Two kayaks and an air-mattress did not the noblest of vessels. Certainly, it was no envy of the old Vikings.
Even after the park ranger told us there was supposed to be a storm incoming, we decided to venture out, in search of cliffs from which to leap, because we are men, and men like to jump off of things. Onward we paddled, and it would have been hard to imagine a slower way to travel. But we made it to the cliffs, and after a few short-lived flights, the idea struck us. Fifteen feet was not much vertical. There were other cliffs.
Adventure. Find them.
In our kingly craft, we heaved out across the deepest lake this side of the Mississippi, in hunt of height.
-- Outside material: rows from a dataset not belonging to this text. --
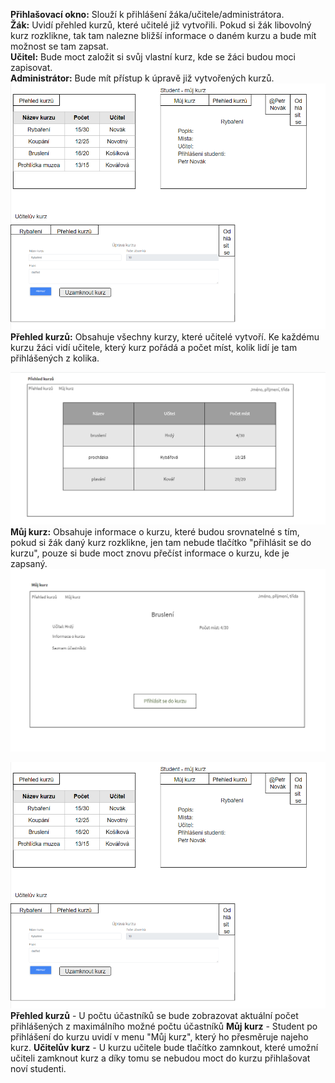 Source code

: **Přihlašovací okno:** Slouží k přihlášení žáka/učitele/administrátora. <br>
**Žák:** Uvidí přehled kurzů, které učitelé již vytvořili. Pokud si žák libovolný kurz rozklikne, tak tam nalezne bližší informace o daném kurzu a bude mít možnost se tam zapsat.<br>
**Učitel:** Bude moct založit si svůj vlastní kurz, kde se žáci budou moci zapisovat.<br>
**Administrátor:** Bude mít přístup k úpravě již vytvořených kurzů.<br>
![Wireframe](wireframe.png)
**Přehled kurzů:** Obsahuje všechny kurzy, které učitelé vytvoří. Ke každému kurzu žáci vidí učitele, který kurz pořádá a počet míst, kolik lidí je tam přihlášených z kolika.

![Wireframe](prehled_kurzu.png)
**Můj kurz:** Obsahuje informace o kurzu, které budou srovnatelné s tím, pokud si žák daný kurz rozklikne, jen tam nebude tlačítko "přihlásit se do kurzu", pouze si bude moct znovu přečíst informace o kurzu, kde je zapsaný.
![Wireframe](muj_kurz.png)

![Wireframe](wireframe-13.02.png)
**Přehled kurzů** - U počtu účastníků se bude zobrazovat aktuální počet přihlášených z maximálního možné počtu účastníků
**Můj kurz** - Student po přihlášení do kurzu uvidí v menu "Můj kurz", který ho přesměruje najeho kurz.
**Učitelův kurz** - U kurzu učitele bude tlačítko zamnkout, které umožní učiteli zamknout kurz a díky tomu se nebudou moct do kurzu přihlašovat noví studenti.
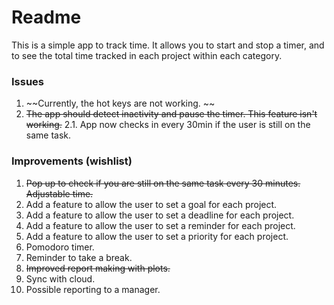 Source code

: # Readme

This is a simple app to track time. It allows you to start and stop a timer, and to see the total time tracked in each project within each category. 

### Issues
1. ~~Currently, the hot keys are not working. ~~
2. ~~The app should detect inactivity and pause the timer. This feature isn't working.~~
    2.1. App now checks in every 30min if the user is still on the same task.

### Improvements (wishlist)
1. ~~Pop up to check if you are still on the same task every 30 minutes. Adjustable time.~~
2. Add a feature to allow the user to set a goal for each project.
3. Add a feature to allow the user to set a deadline for each project.
4. Add a feature to allow the user to set a reminder for each project.
5. Add a feature to allow the user to set a priority for each project.
6. Pomodoro timer.
7. Reminder to take a break.
8. ~~Improved report making with plots.~~ 
9. Sync with cloud.
10. Possible reporting to a manager. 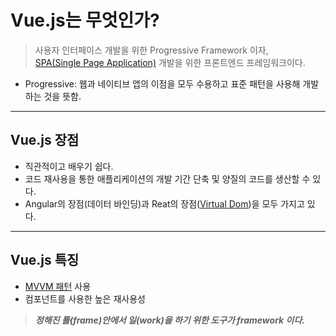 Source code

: # Vue.js는 무엇인가?
>사용자 인터페이스 개발을 위한 Progressive Framework 이자,  
>[SPA(Single Page Application)](../../SPA_SSR.md) 개발을 위한 프론트엔드 프레임워크이다.
- Progressive: 웹과 네이티브 앱의 이점을 모두 수용하고 표준 패턴을 사용해 개발하는 것을 뜻함.
---

## Vue.js 장점
- 직관적이고 배우기 쉽다.
- 코드 재사용을 통한 애플리케이션의 개발 기간 단축 및 양질의 코드를 생산할 수 있다.
- Angular의 장점(데이터 바인딩)과 Reat의 장점([Virtual Dom](../../VirtualDom.md))을 모두 가지고 있다.
---

## Vue.js 특징
- [MVVM 패턴](../../DesignPattern.md) 사용
- 컴포넌트를 사용한 높은 재사용성

>***정해진 틀(frame)안에서 일(work)을 하기 위한 도구가 framework 이다.*** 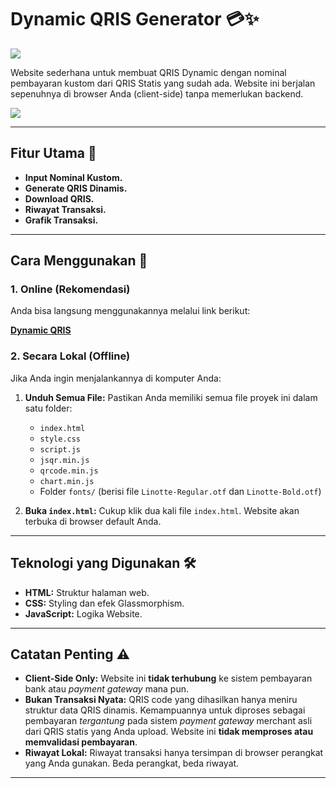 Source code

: # Dynamic QRIS Generator 💳✨

<img src="https://i.imgur.com/oat2dMK.jpeg">

Website sederhana untuk membuat QRIS Dynamic dengan nominal pembayaran kustom dari QRIS Statis yang sudah ada. Website ini berjalan sepenuhnya di browser Anda (client-side) tanpa memerlukan backend.

<img src="https://i.imgur.com/nNBWzNJ.jpeg">

---

## Fitur Utama 🌟

* **Input Nominal Kustom.**
* **Generate QRIS Dinamis.**
* **Download QRIS.**
* **Riwayat Transaksi.**
* **Grafik Transaksi.**

---

## Cara Menggunakan 🚀

### 1. Online (Rekomendasi)

Anda bisa langsung menggunakannya melalui link berikut:

**[Dynamic QRIS](https://dynamic-qris-ten.vercel.app/)**

### 2. Secara Lokal (Offline)

Jika Anda ingin menjalankannya di komputer Anda:

1.  **Unduh Semua File:** Pastikan Anda memiliki semua file proyek ini dalam satu folder:
    * `index.html`
    * `style.css`
    * `script.js`
    * `jsqr.min.js`
    * `qrcode.min.js`
    * `chart.min.js`
    * Folder `fonts/` (berisi file `Linotte-Regular.otf` dan `Linotte-Bold.otf`)

2.  **Buka `index.html`:** Cukup klik dua kali file `index.html`. Website akan terbuka di browser default Anda.

---

## Teknologi yang Digunakan 🛠️

* **HTML:** Struktur halaman web.
* **CSS:** Styling dan efek Glassmorphism.
* **JavaScript:** Logika Website.

---

## Catatan Penting ⚠️

* **Client-Side Only:** Website ini **tidak terhubung** ke sistem pembayaran bank atau *payment gateway* mana pun.
* **Bukan Transaksi Nyata:** QRIS code yang dihasilkan hanya meniru struktur data QRIS dinamis. Kemampuannya untuk diproses sebagai pembayaran *tergantung* pada sistem *payment gateway* merchant asli dari QRIS statis yang Anda upload. Website ini **tidak memproses atau memvalidasi pembayaran**.
* **Riwayat Lokal:** Riwayat transaksi hanya tersimpan di browser perangkat yang Anda gunakan. Beda perangkat, beda riwayat.

---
The clouds rolled in, but we ignored them as they came, and found ourselves scuttling up the sides of sparsely treed cliff-sides, from thirty-to-sixty feet above us, at the most accessible. Black water slapped against gray stone, and the rocks looked much more like teeth, from that height. Jumping didn’t seem so smart.
And now, the storm was upon us, probably to keep us from killing ourselves. But then the glorious task was before us. The thunder came, and we, the brave adventurers, had a shore to reach that seemed forever away.
How close the lightning came, I’ll never know. I only know how close I felt like it came, which was right overhead. Lying on your belly, clinging to a slowly leaking air-mattress, half buried in the deepest lake in the nearest states is only so exciting. But once you add the pounding of cold rain (I’m still not convinced there wasn’t hail involved), the slice of the numbing wind and the deafening, sky-rattling eruptions of thunder accompanying the stabbing tridents of lightning, you have yourself a camping trip not easily forgotten.
And there, on that air mattress, crammed next to two other people and pulled by two more in glowing orange kayaks, I witnessed the chorus of heaven. Wrath and power, the hurling of battle between atmospheric heavyweights. Blows fell and were received, and all the while, the clouds poured down on us.
Glory. Majesty. Here it was again. While I might not have noticed it at the moment, I was stranded in the middle of a moment the size of a lake, and I was one of only five people who saw it, and perhaps the only one who felt it beyond the fear and curiosity of what it would be like to be struck by lightning (and what happens if it strikes the lake you’re swimming in?).
The fear may have swallowed it, but the sensation remained. My quest went on. And there, in that moment, in that hail of crooked bolts, there was wonder. And after the fear subsided, when we stood freezing with bare feet on beds of pine-needles, and felt the rain pelt the forest, I understood it.
Fire, beneath the water. Fire above it. Sky-Sailing, with a hand out the window. Deep water and tridents from heaven.
These are not the only moments that come to mind, when I think of shaping experiences. There are, of course, dozens more. But these, perhaps, are the ones that have stuck with me the best, and the ones that stand out the clearest.
Life is a story to be told, and when you skip all the boring (haha) bits, you get a patchwork. You get action scenes. You get scenes dipped in bronze or hung on mantles, seared into images of ink and of words, stitched into hearts and woven into hearts.
Burn them or rub them in. Keep them and wear them around your neck or in your skin. Scars on your memory. Glad scars. Tear-stained smiles. Build them into yourself.
We are all patchwork souls.
And these are three of my favorite patches.